Rendered images with source text:

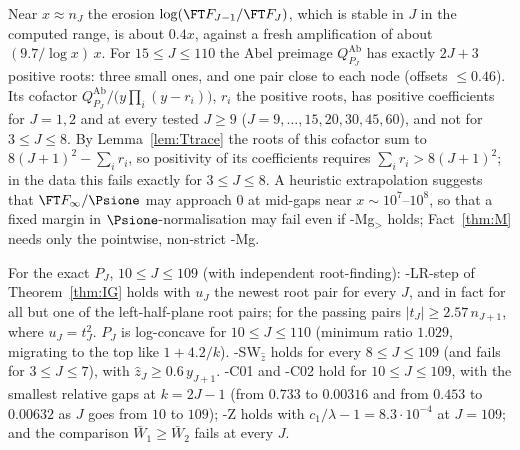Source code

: \begin{observation}\label{obs:front}
Near $x\approx n_J$ the erosion $\log(\FT F_{J-1}/\FT F_J)$, which is stable in $J$ in the computed range, is about $0.4x$, against a fresh amplification of
about $(9.7/\log x)\,x$. For $15\le J\le110$ the Abel preimage $Q^{\mathrm{Ab}}_{P_J}$ has exactly $2J+3$ positive roots: three
small ones, and one pair close to each node (offsets $\le0.46$). Its cofactor
$Q^{\mathrm{Ab}}_{P_J}/\bigl(y\prod_i(y-r_i)\bigr)$, $r_i$ the positive roots, has positive coefficients for $J=1,2$ and at
every tested $J\ge9$ ($J=9,\dots,15,20,30,45,60$), and not for $3\le J\le8$. By Lemma~\ref{lem:Ttrace} the roots of this
cofactor sum to $8(J+1)^2-\sum_ir_i$, so positivity of its coefficients requires $\sum_ir_i>8(J+1)^2$; in the data this
fails exactly for $3\le J\le8$. A heuristic extrapolation suggests that $\FT F_\infty/\Psione$ may approach $0$ at mid-gaps near
$x\sim10^7$--$10^8$, so that a fixed margin in $\Psione$-normalisation may fail even if \hyp{Mg$_>$} holds; Fact~\ref{thm:M}
needs only the pointwise, non-strict \hyp{Mg}.
\end{observation}

\begin{observation}\label{obs:LRstep}
For the exact $P_J$, $10\le J\le109$ (with independent root-finding): \hyp{LR-step} of Theorem~\ref{thm:IG} holds with $u_J$
the newest root pair for every $J$, and in fact for all but one of the left-half-plane root pairs; for the passing pairs
$\lvert t_J\rvert\ge2.57\,n_{J+1}$, where $u_J=t_J^2$. $P_J$ is log-concave for $10\le J\le110$ (minimum ratio $1.029$,
migrating to the top like $1+4.2/k$). \hyp{SW$_{\hat z}$} holds for every $8\le J\le109$ (and fails for $3\le J\le7$), with
$\hat z_J\ge0.6\,y_{J+1}$. \hyp{C01} and \hyp{C02} hold for $10\le J\le109$, with the smallest relative gaps at $k=2J-1$
(from $0.733$ to $0.00316$ and from $0.453$ to $0.00632$ as $J$ goes from $10$ to $109$); \hyp{Z} holds with
$c_1/\lambda-1=8.3\cdot10^{-4}$ at $J=109$; and the comparison $\bar W_1\ge\bar W_2$ fails at every $J$.
\end{observation}

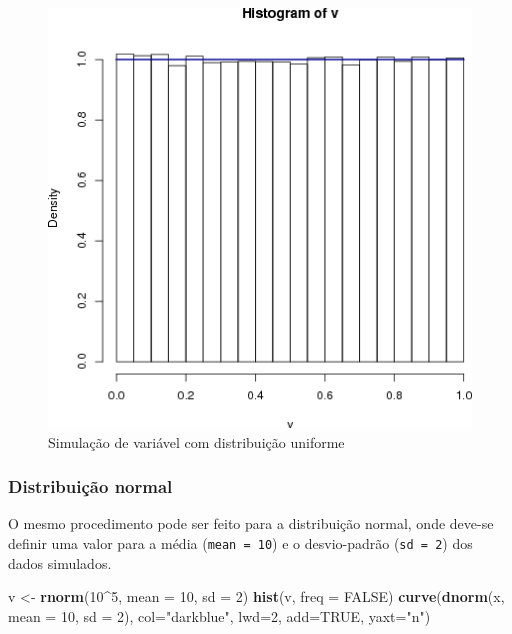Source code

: \documentclass[a4paper]{article}
\newenvironment{Shaded}{\begin{snugshade}}{\end{snugshade}}
\newcommand{\KeywordTok}[1]{\textcolor[rgb]{0.13,0.29,0.53}{\textbf{#1}}}
\newcommand{\DataTypeTok}[1]{\textcolor[rgb]{0.13,0.29,0.53}{#1}}
\newcommand{\DecValTok}[1]{\textcolor[rgb]{0.00,0.00,0.81}{#1}}
\newcommand{\StringTok}[1]{\textcolor[rgb]{0.31,0.60,0.02}{#1}}
\newcommand{\OtherTok}[1]{\textcolor[rgb]{0.56,0.35,0.01}{#1}}
\newcommand{\OperatorTok}[1]{\textcolor[rgb]{0.81,0.36,0.00}{\textbf{#1}}}
\newcommand{\NormalTok}[1]{#1}
\begin{document}
\begin{figure}[H]

{\centering \includegraphics[width=0.7\linewidth]{images/runif-1} 

}

\caption{Simulação de variável com distribuição uniforme}\label{fig:runif}
\end{figure}

\subsubsection{Distribuição normal}\label{distribuicao-normal}

O mesmo procedimento pode ser feito para a distribuição normal, onde
deve-se definir uma valor para a média (\texttt{mean\ =\ 10}) e o
desvio-padrão (\texttt{sd\ =\ 2}) dos dados simulados.

\begin{Shaded}
\begin{Highlighting}[]
\NormalTok{v <-}\StringTok{ }\KeywordTok{rnorm}\NormalTok{(}\DecValTok{10}\OperatorTok{^}\DecValTok{5}\NormalTok{, }\DataTypeTok{mean =} \DecValTok{10}\NormalTok{, }\DataTypeTok{sd =} \DecValTok{2}\NormalTok{)}
\KeywordTok{hist}\NormalTok{(v, }\DataTypeTok{freq =} \OtherTok{FALSE}\NormalTok{)}
\KeywordTok{curve}\NormalTok{(}\KeywordTok{dnorm}\NormalTok{(x, }\DataTypeTok{mean =} \DecValTok{10}\NormalTok{, }\DataTypeTok{sd =} \DecValTok{2}\NormalTok{), }
          \DataTypeTok{col=}\StringTok{"darkblue"}\NormalTok{, }\DataTypeTok{lwd=}\DecValTok{2}\NormalTok{, }\DataTypeTok{add=}\OtherTok{TRUE}\NormalTok{, }\DataTypeTok{yaxt=}\StringTok{"n"}\NormalTok{)}
\end{Highlighting}
\end{Shaded}
\end{document}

## [Instructions for the task]
Scan the entries above and return each line that holds "about".

## [Reply]
Near $x\approx n_J$ the erosion $\log(\FT F_{J-1}/\FT F_J)$, which is stable in $J$ in the computed range, is about $0.4x$, against a fresh amplification of
about $(9.7/\log x)\,x$. For $15\le J\le110$ the Abel preimage $Q^{\mathrm{Ab}}_{P_J}$ has exactly $2J+3$ positive roots: three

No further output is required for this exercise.